Sjögren’s syndrome (SS) is an autoimmune disorder primarily affecting exocrine glands, but renal involvement such as tubulointerstitial nephritis and, less commonly, glomerular lesions can occur. SS is also associated with autoimmune thyroid disease, and approximately 15–30% of patients develop thyroid dysfunction, most often hypothyroidism. However, hyperthyroidism in SS is rare, and its renal impact remains unclear. We report a case of chronic kidney disease (CKD) in a patient with SS complicated by hyperthyroidism, in which both diseases may have contributed to renal injury.
A 70-year-old woman with a history of SS diagnosed 17 years earlier presented with progressive anorexia and a 10 kg weight loss over six months.
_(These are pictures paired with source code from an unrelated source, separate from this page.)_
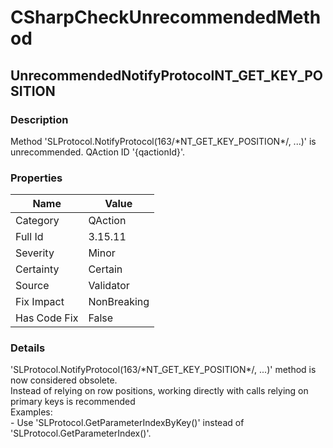 ﻿---  
uid: Validator_3_15_11  
---

# CSharpCheckUnrecommendedMethod

## UnrecommendedNotifyProtocolNT\_GET\_KEY\_POSITION

### Description

Method 'SLProtocol.NotifyProtocol(163\/\*NT\_GET\_KEY\_POSITION\*\/, ...)' is unrecommended. QAction ID '{qactionId}'.

### Properties

| Name         | Value       |
| ------------ | ----------- |
| Category     | QAction     |
| Full Id      | 3.15.11     |
| Severity     | Minor       |
| Certainty    | Certain     |
| Source       | Validator   |
| Fix Impact   | NonBreaking |
| Has Code Fix | False       |

### Details

'SLProtocol.NotifyProtocol(163\/\*NT\_GET\_KEY\_POSITION\*\/, ...)' method is now considered obsolete.  
Instead of relying on row positions, working directly with calls relying on primary keys is recommended  
Examples:  
 \- Use 'SLProtocol.GetParameterIndexByKey()' instead of 'SLProtocol.GetParameterIndex()'.
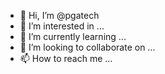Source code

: - 👋 Hi, I’m @pgatech
- 👀 I’m interested in ...
- 🌱 I’m currently learning ...
- 💞️ I’m looking to collaborate on ...
- 📫 How to reach me ...

<!---
pgatech/pgatech is a ✨ special ✨ repository because its `README.md` (this file) appears on your GitHub profile.
You can click the Preview link to take a look at your changes.
--->
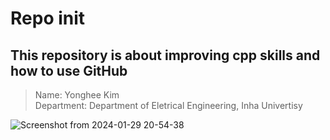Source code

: # Repo init
## This repository is about improving cpp skills and how to use GitHub
> Name: Yonghee Kim \
Department: Department of Eletrical Engineering, Inha Univertisy 


![Screenshot from 2024-01-29 20-54-38](https://github.com/user-attachments/assets/843ec5bf-e3f8-4cd0-aca3-04f1fcc47b99)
Laboratory tests revealed renal dysfunction (eGFR[Cr] 30.4 mL/min/1.73 m²; eGFR[CysC] 13 mL/min/1.73 m²), hematuria (3+), and mild proteinuria. Hyperthyroidism was newly diagnosed, and methimazole therapy was initiated. Despite treatment, proteinuria increased (U-P/Cr 1.13 → 6.16 g/gCr), prompting a kidney biopsy.
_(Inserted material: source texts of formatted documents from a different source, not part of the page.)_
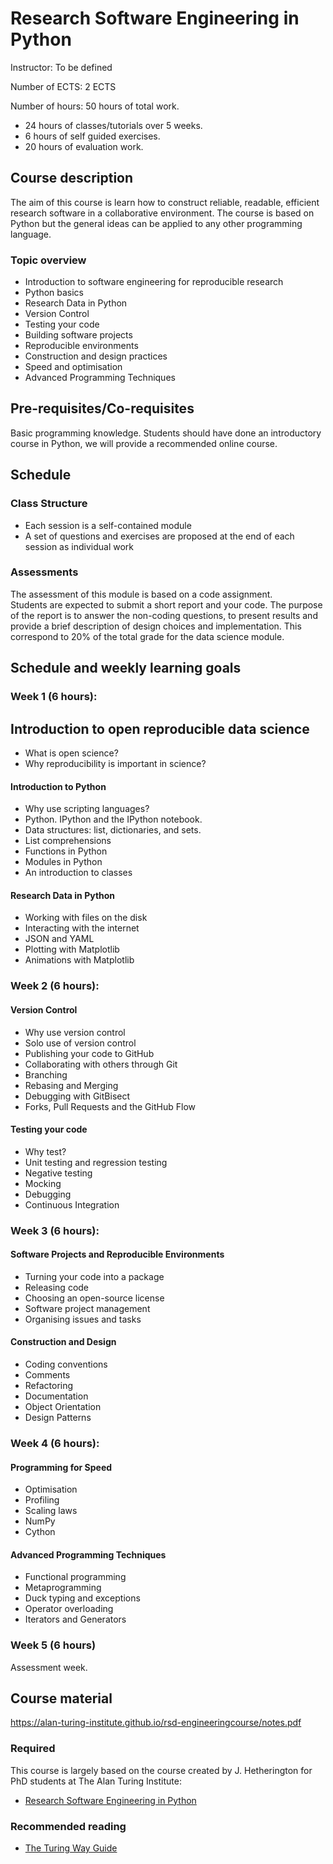 # Research Software Engineering in Python

Instructor: To be defined

Number of ECTS: 2 ECTS

Number of hours: 50 hours of total work.

- 24 hours of classes/tutorials over 5 weeks. 
- 6 hours of self guided exercises.
- 20 hours of evaluation work. 

## Course description
The aim of this course is learn how to construct reliable, readable, efficient research software in a collaborative environment. 
The course is based on Python but the general ideas can be applied to any other programming language.

### Topic overview

* Introduction to software engineering for reproducible research
* Python basics
* Research Data in Python
* Version Control
* Testing your code
* Building software projects
* Reproducible environments
* Construction and design practices
* Speed and optimisation
* Advanced Programming Techniques

## Pre-requisites/Co-requisites

Basic programming knowledge. Students should have done an introductory course in Python, we will provide a recommended online course. 

## Schedule

### Class Structure
* Each session is a self-contained module
* A set of questions and exercises are proposed at the end of each session as individual work
### Assessments
The assessment of this module is based on a code assignment.   
Students are expected to submit a short report and your code. The purpose of the report is to answer the non-coding questions, to present results and provide a brief description of design choices and implementation. 
This correspond to 20% of the total grade for the data science module.


## Schedule and weekly learning goals

### Week 1 (6 hours):	

## Introduction to open reproducible data science

- What is open science?
- Why reproducibility is important in science?

#### Introduction to Python
- Why use scripting languages?
- Python. IPython and the IPython notebook.
- Data structures: list, dictionaries, and sets.
- List comprehensions
- Functions in Python
- Modules in Python
- An introduction to classes

#### Research Data in Python
- Working with files on the disk
- Interacting with the internet
- JSON and YAML
- Plotting with Matplotlib
- Animations with Matplotlib

### Week 2 (6 hours):	

#### Version Control
- Why use version control
- Solo use of version control
- Publishing your code to GitHub
- Collaborating with others through Git
- Branching
- Rebasing and Merging
- Debugging with GitBisect
- Forks, Pull Requests and the GitHub Flow

#### Testing your code
- Why test?
- Unit testing and regression testing
- Negative testing
- Mocking
- Debugging
- Continuous Integration

### Week 3 (6 hours): 	

#### Software Projects and Reproducible Environments
- Turning your code into a package
- Releasing code
- Choosing an open-source license
- Software project management
- Organising issues and tasks

#### Construction and Design
- Coding conventions
- Comments
- Refactoring
- Documentation
- Object Orientation
- Design Patterns

### Week 4 (6 hours):	

#### Programming for Speed
- Optimisation
- Profiling
- Scaling laws
- NumPy
- Cython

#### Advanced Programming Techniques
- Functional programming
- Metaprogramming
- Duck typing and exceptions
- Operator overloading
- Iterators and Generators

### Week 5 (6 hours)

Assessment week.

## Course material

https://alan-turing-institute.github.io/rsd-engineeringcourse/notes.pdf

### Required

This course is largely based on the course created by J. Hetherington for PhD 
students at The Alan Turing Institute: 

* [Research Software Engineering in Python](https://alan-turing-institute.github.io/rsd-engineeringcourse/)

### Recommended reading

* [The Turing Way Guide](https://the-turing-way.netlify.com/introduction/introduction)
Histopathology showed tubulointerstitial fibrosis with lymphocytic and plasma cell infiltration, consistent with SS-associated tubulointerstitial nephritis. No immune complex deposition was observed by immunofluorescence. Electron microscopy revealed subendothelial edema without electron-dense deposits, suggesting endothelial injury rather than immune complex–mediated glomerulonephritis. After prednisolone therapy was initiated, renal function improved (eGFR[Cr] 45.3 mL/min/1.73 m²; eGFR[CysC] 43 mL/min/1.73 m²), and urinary abnormalities resolved. Moreover, the initial discrepancy between creatinine- and cystatin C–based eGFR values normalized after treatment, indicating recovery of hemodynamic stability and thyroid function. The patient has remained stable without recurrence.
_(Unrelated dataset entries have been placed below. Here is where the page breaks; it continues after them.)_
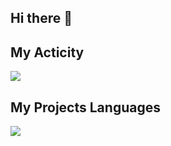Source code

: ## Hi there 👋

## My Acticity
<img src="https://github-readme-stats.vercel.app/api?username=MohamwadMehdiGoodarzi&show_icons=true&theme=onedark">

## My Projects Languages
<img src="https://github-readme-stats.vercel.app/api/top-langs/?username=MohamwadMehdiGoodarzi&hide_progress=false">





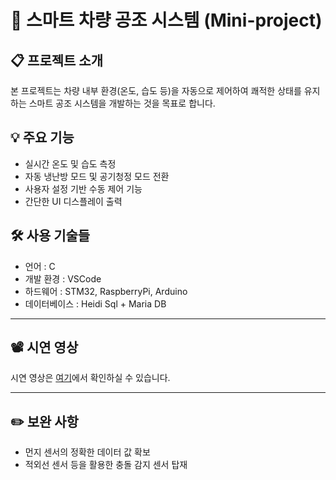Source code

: # 🚗 스마트 차량 공조 시스템 (Mini-project)

## 📋 프로젝트 소개
본 프로젝트는 차량 내부 환경(온도, 습도 등)을 자동으로 제어하여 쾌적한 상태를 유지하는 스마트 공조 시스템을 개발하는 것을 목표로 합니다.

## 💡 주요 기능
- 실시간 온도 및 습도 측정
- 자동 냉난방 모드 및 공기청정 모드 전환
- 사용자 설정 기반 수동 제어 기능
- 간단한 UI 디스플레이 출력

## 🛠️ 사용 기술들
- 언어 : C
- 개발 환경 : VSCode
- 하드웨어 : STM32, RaspberryPi, Arduino
- 데이터베이스 : Heidi Sql + Maria DB

---

## 📽️ 시연 영상

시연 영상은 [여기](https://github.com/k-tae/Mini-project/tree/main/2.%EC%98%81%EC%83%81)에서 확인하실 수 있습니다.

---

## ✏️ 보완 사항
- 먼지 센서의 정확한 데이터 값 확보
- 적외선 센서 등을 활용한 충돌 감지 센서 탑재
This case suggests that renal injury in SS can be exacerbated by hyperthyroidism through hemodynamic and endothelial alterations rather than immune complex deposition. The observed discrepancy—and subsequent normalization—between creatinine- and cystatin C–based eGFR values highlights that thyroid dysfunction can significantly influence renal function estimation. Comprehensive evaluation of kidney function using multiple biomarkers is essential in patients with SS complicated by thyroid abnormalities.